É necessário, num primeiro momento, destacar a dificuldade de se refletir acerca de tal questão. Ela é tão ampla e complexa que foi impossível deixar de considerar aspectos aparentemente não relacionados a ela. Desta forma, a sua construção alcançou uma característica mais ampla das relações contemplando não somente as relações de poder, bem como considera a educação lúdica como a aprendizagem de determinada atitude lúdica na atuação profissional. Ambas, as relações de poder e educação lúdica, estão subentendidas em todas as considerações feitas, não sendo destituídas de suas complexidades.

A questão por mim escolhida, como lidar com a relação de poder na educação lúdica, bem poderia ser, facilmente, o tema de uma dissertação de Mestrado. Alguns conceitos seriam, inevitavelmente, considerados, como poder, organizações (tipos e características), sem falar da Educação Lúdica e a que tipo de intervenção ela está servindo. São tantas variáveis, que qualquer resposta menor, que não as considere, inevitavelmente estaria incompleta.

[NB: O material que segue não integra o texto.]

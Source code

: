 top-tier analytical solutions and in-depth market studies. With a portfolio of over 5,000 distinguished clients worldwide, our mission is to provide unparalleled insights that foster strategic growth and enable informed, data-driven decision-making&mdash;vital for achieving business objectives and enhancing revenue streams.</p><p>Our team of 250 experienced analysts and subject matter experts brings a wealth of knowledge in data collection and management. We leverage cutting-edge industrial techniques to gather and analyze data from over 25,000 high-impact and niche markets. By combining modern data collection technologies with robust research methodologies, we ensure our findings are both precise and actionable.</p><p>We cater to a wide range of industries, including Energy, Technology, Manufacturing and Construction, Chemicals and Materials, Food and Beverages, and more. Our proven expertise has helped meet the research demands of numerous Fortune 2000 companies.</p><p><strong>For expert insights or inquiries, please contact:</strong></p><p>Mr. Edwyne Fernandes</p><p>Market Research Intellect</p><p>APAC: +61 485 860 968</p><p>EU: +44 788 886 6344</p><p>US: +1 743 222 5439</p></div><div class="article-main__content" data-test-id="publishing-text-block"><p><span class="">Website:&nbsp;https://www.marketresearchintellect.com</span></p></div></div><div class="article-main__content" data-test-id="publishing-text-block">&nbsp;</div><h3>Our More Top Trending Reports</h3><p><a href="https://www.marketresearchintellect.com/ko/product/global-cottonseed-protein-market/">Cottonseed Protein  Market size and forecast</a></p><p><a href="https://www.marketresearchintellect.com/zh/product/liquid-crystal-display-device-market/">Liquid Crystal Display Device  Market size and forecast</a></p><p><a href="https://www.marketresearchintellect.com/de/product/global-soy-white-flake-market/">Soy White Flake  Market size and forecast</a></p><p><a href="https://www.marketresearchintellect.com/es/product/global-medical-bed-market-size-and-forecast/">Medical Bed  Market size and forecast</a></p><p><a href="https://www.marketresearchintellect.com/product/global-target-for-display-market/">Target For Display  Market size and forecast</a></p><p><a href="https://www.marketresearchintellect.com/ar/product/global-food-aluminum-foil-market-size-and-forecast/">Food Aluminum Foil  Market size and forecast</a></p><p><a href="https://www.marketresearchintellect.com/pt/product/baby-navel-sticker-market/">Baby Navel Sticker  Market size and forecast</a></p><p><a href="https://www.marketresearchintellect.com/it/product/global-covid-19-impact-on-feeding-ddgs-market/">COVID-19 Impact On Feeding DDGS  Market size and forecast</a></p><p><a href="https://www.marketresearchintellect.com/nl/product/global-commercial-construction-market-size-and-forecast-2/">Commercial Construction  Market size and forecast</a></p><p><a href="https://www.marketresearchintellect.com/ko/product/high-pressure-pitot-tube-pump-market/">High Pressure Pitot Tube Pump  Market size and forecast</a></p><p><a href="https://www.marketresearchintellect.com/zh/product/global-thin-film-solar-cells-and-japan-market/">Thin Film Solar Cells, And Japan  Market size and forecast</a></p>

A primeira atitude que se faz necessária, portanto, é fazer um pequeno recorte, como também certa transformação na natureza desta partilha (o que justifica o título). Proponho que seja renomeada reflexão crítica e que o aspecto central aqui tratado seja sobre como lidar com a relação de poder nas intervenções pontuais em organizações, mais especificamente consultorias e/ou treinamentos. Esta delimitação desemboca na segunda questão proposta pelo nosso grupo: como, por onde e pra quem entra a educação lúdica nas organizações. Para mim, no entanto, acabei passando pelas quatro questões apresentadas pelo grupo

As “organizações” abrangem uma grande amplitude de possibilidades de estruturas. Podem ser públicas ou privadas, com ou sem fins lucrativos, podem se prestar a fornecer de educação e saúde a utensílios domésticos e apartamentos. E, a depender de sua natureza e razão social, pode se caracterizar por diferentes culturas, climas que marcariam um uso diferenciado do poder ou formas diferenciadas de administração, gestão.  E é na administração da organização que se centrará a argumentação desta reflexão.

Uma organização não existe sem pessoas. Seus valores e ideologias, seu comportamento, seu clima, suas regras todas são constituintes das e constituídas pelas pessoas que a “animam”, os chamados recursos humanos. E estas pessoas, bem como a organização da qual fazem parte, são, por sua vez, constituintes da e constituídas pelo grupo social do qual fazem parte, logo, são frutos, também, de determinada época e local.

Sua dinâmica acompanha a própria dinamicidade dos grupos humanos e, por que não, do próprio humano. Por isso, há relativamente poucos anos era muito natural que as mulheres não ocupassem cargos de chefia e que fossem rejeitadas ou demitidas por gravidez, que os negros, deficientes físicos e mentais sofressem o mesmo tipo de tratamento. Que as pessoas fossem demitidas sem maiores explicações, que fossem submetidas a cargas horárias abusivas de trabalho. Que uma empresa pudesse chegar em determinada região e comunidade e agir independente dos prejuízos ambientais e sociais que ocasionasse.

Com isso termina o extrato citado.